## [WHAT TO WORK ON]
Scan the records for "GetLength" and copy each line that contains it.

(Plain-text document sources)
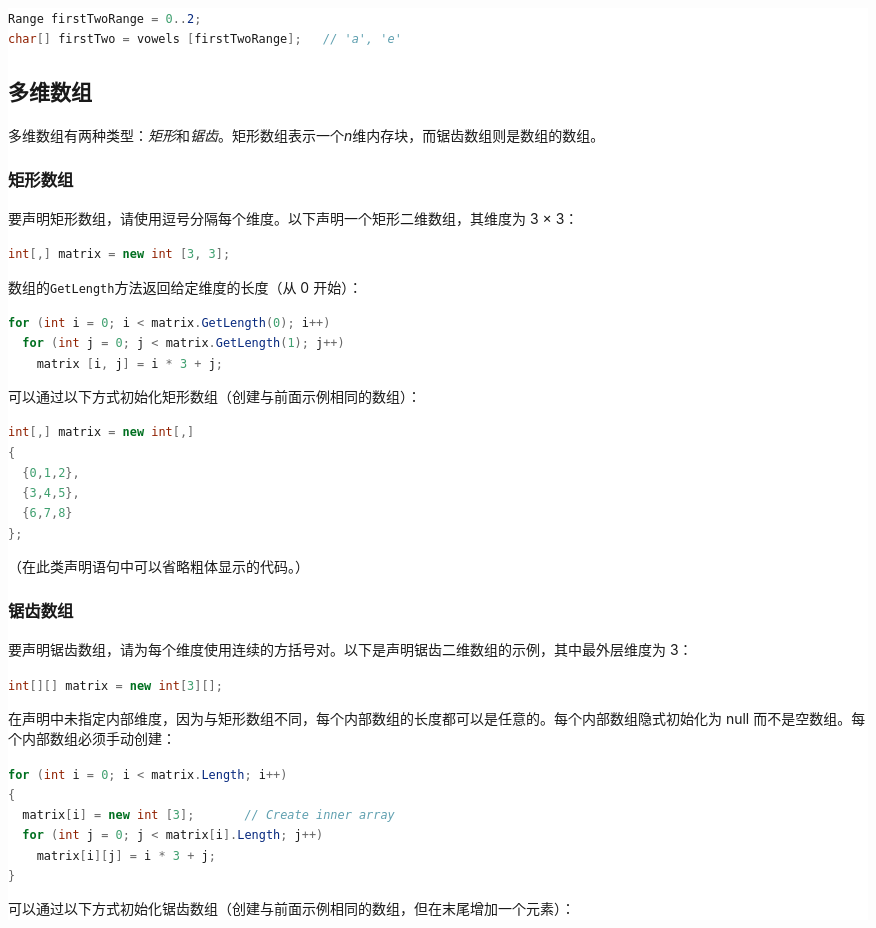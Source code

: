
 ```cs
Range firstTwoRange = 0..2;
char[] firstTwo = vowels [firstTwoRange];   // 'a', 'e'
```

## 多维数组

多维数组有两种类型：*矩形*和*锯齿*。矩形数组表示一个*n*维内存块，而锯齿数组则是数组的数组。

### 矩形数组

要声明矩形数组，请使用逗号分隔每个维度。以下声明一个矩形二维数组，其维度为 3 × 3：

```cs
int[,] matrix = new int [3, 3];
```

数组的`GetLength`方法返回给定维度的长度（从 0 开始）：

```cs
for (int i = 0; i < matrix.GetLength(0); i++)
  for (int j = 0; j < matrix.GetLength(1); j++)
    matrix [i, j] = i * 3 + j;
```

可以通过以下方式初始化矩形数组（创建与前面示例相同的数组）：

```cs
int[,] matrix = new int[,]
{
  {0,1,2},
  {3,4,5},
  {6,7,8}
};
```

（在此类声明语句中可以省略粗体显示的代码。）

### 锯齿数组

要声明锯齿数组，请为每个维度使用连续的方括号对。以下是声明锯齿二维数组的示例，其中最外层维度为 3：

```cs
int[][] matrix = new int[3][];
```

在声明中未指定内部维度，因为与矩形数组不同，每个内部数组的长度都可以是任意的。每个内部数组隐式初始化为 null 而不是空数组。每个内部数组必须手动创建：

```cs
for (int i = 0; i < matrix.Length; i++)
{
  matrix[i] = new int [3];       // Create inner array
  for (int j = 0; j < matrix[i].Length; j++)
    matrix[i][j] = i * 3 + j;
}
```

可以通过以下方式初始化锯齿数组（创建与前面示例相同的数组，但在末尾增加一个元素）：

## [SOLUTION BELOW]
数组的`GetLength`方法返回给定维度的长度（从 0 开始）：
for (int i = 0; i < matrix.GetLength(0); i++)
  for (int j = 0; j < matrix.GetLength(1); j++)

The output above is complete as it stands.